Task statement:
In this exercise, the entries below include pictures. Repeat exactly the lines from the line with "[Volga CTF 2020](VolgaCTF/)" to the line with "支持基本模型导入并渲染（当前只支持.obj格式）（22/12/31）", including both, but without the pictures.

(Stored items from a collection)
--------------------------------
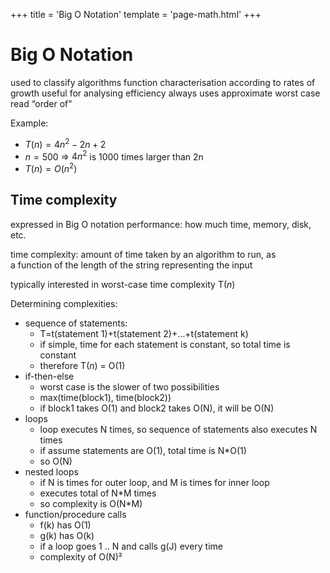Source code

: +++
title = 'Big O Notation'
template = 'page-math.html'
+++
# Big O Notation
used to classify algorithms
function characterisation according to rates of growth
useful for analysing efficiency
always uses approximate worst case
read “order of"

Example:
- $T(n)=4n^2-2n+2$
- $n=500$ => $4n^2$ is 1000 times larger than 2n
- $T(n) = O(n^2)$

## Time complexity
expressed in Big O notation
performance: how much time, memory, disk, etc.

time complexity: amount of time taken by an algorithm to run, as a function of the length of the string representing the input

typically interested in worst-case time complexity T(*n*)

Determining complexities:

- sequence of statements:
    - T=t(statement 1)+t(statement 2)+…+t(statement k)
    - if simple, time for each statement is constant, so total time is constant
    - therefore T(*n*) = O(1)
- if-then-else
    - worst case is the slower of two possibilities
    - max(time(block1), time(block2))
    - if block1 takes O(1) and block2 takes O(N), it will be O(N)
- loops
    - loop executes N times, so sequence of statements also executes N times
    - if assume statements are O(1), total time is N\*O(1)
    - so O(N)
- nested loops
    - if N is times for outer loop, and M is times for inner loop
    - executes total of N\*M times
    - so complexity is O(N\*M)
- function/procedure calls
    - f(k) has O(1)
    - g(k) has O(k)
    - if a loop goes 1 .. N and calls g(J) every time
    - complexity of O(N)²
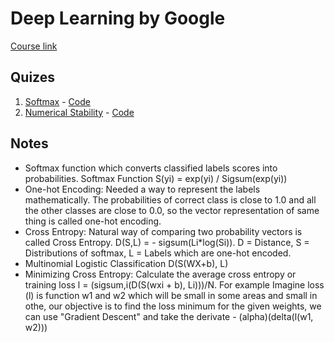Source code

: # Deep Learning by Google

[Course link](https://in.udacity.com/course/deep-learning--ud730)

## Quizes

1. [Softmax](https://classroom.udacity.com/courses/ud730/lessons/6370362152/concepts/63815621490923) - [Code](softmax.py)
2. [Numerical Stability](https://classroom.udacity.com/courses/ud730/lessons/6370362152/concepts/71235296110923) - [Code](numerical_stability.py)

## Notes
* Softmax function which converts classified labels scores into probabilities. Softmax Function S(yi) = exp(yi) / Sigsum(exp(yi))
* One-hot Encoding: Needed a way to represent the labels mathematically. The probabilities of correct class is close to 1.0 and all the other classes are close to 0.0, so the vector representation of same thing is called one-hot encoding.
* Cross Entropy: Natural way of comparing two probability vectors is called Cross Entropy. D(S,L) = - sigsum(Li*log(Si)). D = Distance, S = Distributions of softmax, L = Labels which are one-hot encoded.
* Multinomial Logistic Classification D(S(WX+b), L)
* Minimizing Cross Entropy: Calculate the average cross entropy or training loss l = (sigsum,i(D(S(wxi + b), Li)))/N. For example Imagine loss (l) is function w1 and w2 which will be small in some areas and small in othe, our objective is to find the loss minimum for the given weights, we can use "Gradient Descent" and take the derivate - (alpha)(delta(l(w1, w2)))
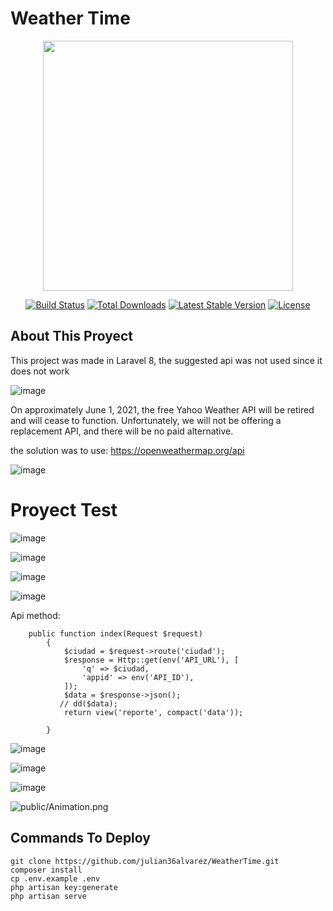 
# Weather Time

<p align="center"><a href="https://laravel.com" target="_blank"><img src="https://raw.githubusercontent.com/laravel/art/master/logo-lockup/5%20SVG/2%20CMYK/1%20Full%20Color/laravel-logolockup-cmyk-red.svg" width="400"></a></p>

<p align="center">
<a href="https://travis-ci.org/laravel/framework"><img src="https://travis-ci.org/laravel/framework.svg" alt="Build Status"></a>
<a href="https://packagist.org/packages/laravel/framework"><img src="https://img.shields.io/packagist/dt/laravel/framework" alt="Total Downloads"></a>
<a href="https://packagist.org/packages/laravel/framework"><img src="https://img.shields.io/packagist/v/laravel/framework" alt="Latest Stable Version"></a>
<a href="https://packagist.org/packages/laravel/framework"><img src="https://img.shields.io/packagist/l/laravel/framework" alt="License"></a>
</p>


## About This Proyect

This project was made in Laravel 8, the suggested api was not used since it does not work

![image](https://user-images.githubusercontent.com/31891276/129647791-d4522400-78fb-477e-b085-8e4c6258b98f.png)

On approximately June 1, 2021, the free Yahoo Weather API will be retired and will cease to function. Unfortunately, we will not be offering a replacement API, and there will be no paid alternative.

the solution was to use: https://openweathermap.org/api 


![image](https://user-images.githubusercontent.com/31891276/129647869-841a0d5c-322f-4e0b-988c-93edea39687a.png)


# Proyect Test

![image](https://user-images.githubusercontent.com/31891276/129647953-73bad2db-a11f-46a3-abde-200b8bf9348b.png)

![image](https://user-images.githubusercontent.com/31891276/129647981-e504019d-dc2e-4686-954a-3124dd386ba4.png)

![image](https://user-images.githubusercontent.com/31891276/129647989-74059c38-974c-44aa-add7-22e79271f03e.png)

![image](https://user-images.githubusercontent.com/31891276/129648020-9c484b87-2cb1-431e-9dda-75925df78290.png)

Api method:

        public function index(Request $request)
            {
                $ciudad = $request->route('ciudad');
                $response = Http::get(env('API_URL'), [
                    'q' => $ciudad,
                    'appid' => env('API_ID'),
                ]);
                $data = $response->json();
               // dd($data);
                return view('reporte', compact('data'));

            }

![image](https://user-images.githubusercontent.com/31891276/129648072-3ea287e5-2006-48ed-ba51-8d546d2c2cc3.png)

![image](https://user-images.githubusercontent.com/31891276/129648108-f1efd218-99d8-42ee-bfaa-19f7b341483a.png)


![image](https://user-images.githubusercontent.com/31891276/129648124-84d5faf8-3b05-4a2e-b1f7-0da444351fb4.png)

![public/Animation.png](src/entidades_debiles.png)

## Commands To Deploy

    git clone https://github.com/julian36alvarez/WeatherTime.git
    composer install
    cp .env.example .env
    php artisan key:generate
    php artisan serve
--------------------------------
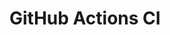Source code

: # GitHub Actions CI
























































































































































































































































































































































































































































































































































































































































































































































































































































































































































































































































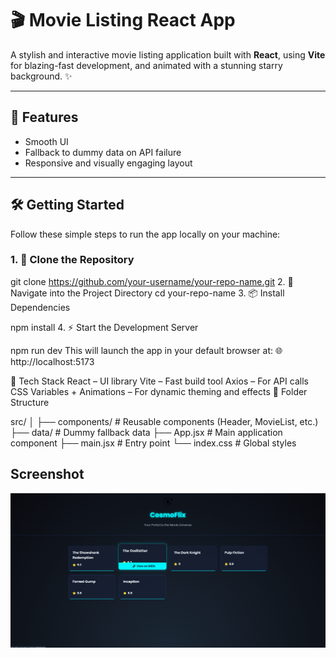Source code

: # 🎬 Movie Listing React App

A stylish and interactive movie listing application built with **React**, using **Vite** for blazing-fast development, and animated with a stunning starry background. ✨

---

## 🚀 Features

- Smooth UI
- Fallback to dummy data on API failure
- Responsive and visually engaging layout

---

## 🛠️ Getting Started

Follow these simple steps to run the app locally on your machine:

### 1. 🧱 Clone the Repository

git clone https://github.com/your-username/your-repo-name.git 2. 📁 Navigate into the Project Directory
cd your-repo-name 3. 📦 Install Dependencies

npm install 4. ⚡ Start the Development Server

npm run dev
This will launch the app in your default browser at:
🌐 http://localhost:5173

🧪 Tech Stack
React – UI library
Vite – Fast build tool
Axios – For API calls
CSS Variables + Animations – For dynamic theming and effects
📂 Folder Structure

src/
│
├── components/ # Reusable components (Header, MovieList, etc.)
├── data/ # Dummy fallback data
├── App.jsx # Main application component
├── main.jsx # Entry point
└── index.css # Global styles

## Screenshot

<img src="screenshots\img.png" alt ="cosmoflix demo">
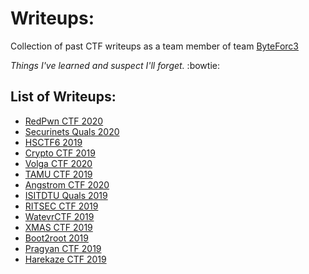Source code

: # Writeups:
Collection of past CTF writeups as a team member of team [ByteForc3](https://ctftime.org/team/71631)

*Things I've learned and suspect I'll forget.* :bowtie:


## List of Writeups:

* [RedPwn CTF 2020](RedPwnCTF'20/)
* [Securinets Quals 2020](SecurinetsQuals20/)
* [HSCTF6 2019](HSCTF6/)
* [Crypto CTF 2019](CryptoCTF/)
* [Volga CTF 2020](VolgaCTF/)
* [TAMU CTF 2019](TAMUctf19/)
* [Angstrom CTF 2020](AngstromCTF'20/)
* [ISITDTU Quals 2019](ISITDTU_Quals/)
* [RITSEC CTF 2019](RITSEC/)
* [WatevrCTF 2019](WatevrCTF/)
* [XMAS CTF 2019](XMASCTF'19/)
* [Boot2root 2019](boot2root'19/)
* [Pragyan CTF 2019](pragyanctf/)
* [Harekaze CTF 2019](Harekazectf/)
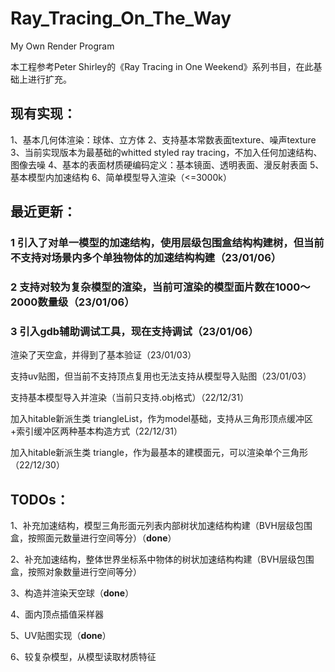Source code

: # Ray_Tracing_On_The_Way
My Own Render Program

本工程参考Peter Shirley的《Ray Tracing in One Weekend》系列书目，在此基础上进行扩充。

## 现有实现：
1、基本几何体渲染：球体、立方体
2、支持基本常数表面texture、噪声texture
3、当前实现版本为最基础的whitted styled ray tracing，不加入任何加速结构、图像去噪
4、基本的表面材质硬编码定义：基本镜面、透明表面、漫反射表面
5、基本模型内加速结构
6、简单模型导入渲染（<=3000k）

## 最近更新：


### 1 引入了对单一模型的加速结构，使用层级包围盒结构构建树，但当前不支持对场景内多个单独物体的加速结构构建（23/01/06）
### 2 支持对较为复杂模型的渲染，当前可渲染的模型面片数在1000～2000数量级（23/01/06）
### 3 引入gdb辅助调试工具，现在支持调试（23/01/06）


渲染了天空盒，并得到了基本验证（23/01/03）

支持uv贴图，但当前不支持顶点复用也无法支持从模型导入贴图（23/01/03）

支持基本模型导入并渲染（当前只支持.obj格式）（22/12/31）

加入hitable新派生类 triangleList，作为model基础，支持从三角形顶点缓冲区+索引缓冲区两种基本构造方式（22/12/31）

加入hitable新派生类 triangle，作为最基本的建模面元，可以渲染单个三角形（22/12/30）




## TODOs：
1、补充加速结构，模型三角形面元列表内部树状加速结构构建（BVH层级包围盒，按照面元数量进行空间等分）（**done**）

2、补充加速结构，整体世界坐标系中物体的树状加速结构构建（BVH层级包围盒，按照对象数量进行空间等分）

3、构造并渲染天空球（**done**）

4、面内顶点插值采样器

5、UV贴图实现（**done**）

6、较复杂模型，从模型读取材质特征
--------------------------------
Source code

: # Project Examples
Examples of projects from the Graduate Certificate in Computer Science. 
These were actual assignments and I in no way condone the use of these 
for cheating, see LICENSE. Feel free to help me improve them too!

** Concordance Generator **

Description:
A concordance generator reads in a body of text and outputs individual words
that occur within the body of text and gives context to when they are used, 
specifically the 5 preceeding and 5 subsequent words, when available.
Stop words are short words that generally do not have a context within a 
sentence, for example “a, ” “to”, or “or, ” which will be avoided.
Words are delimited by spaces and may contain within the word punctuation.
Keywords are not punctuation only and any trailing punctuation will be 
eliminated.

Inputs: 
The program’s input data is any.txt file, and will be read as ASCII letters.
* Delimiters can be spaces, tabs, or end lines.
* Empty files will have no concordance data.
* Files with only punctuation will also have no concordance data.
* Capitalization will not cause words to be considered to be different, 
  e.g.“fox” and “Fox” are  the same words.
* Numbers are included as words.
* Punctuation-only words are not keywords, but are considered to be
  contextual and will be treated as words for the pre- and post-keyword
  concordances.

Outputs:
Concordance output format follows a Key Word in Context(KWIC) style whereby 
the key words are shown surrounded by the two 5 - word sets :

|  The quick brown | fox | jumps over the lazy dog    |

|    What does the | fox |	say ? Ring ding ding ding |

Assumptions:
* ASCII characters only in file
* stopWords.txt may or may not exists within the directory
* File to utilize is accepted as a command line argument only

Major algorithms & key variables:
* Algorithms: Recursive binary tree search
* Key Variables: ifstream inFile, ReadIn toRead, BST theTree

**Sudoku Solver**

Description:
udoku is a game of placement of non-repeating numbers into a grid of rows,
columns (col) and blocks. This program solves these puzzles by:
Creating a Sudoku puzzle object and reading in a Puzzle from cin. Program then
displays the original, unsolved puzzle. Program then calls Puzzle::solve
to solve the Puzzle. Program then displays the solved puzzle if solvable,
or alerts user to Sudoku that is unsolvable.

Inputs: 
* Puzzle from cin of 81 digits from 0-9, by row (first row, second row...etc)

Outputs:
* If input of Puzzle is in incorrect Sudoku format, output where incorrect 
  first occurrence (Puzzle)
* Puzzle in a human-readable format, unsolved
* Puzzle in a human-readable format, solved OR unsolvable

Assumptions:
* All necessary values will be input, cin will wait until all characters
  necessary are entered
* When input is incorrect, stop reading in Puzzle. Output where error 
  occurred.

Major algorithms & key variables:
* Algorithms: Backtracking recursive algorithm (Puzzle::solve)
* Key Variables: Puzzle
--------------------------------
Response:
* [Volga CTF 2020](VolgaCTF/)
* [TAMU CTF 2019](TAMUctf19/)
* [Angstrom CTF 2020](AngstromCTF'20/)
* [ISITDTU Quals 2019](ISITDTU_Quals/)
* [RITSEC CTF 2019](RITSEC/)
* [WatevrCTF 2019](WatevrCTF/)
* [XMAS CTF 2019](XMASCTF'19/)
* [Boot2root 2019](boot2root'19/)
* [Pragyan CTF 2019](pragyanctf/)
* [Harekaze CTF 2019](Harekazectf/)
Source code

: # Ray_Tracing_On_The_Way
My Own Render Program

本工程参考Peter Shirley的《Ray Tracing in One Weekend》系列书目，在此基础上进行扩充。

## 现有实现：
1、基本几何体渲染：球体、立方体
2、支持基本常数表面texture、噪声texture
3、当前实现版本为最基础的whitted styled ray tracing，不加入任何加速结构、图像去噪
4、基本的表面材质硬编码定义：基本镜面、透明表面、漫反射表面
5、基本模型内加速结构
6、简单模型导入渲染（<=3000k）

## 最近更新：


### 1 引入了对单一模型的加速结构，使用层级包围盒结构构建树，但当前不支持对场景内多个单独物体的加速结构构建（23/01/06）
### 2 支持对较为复杂模型的渲染，当前可渲染的模型面片数在1000～2000数量级（23/01/06）
### 3 引入gdb辅助调试工具，现在支持调试（23/01/06）


渲染了天空盒，并得到了基本验证（23/01/03）

支持uv贴图，但当前不支持顶点复用也无法支持从模型导入贴图（23/01/03）

支持基本模型导入并渲染（当前只支持.obj格式）（22/12/31）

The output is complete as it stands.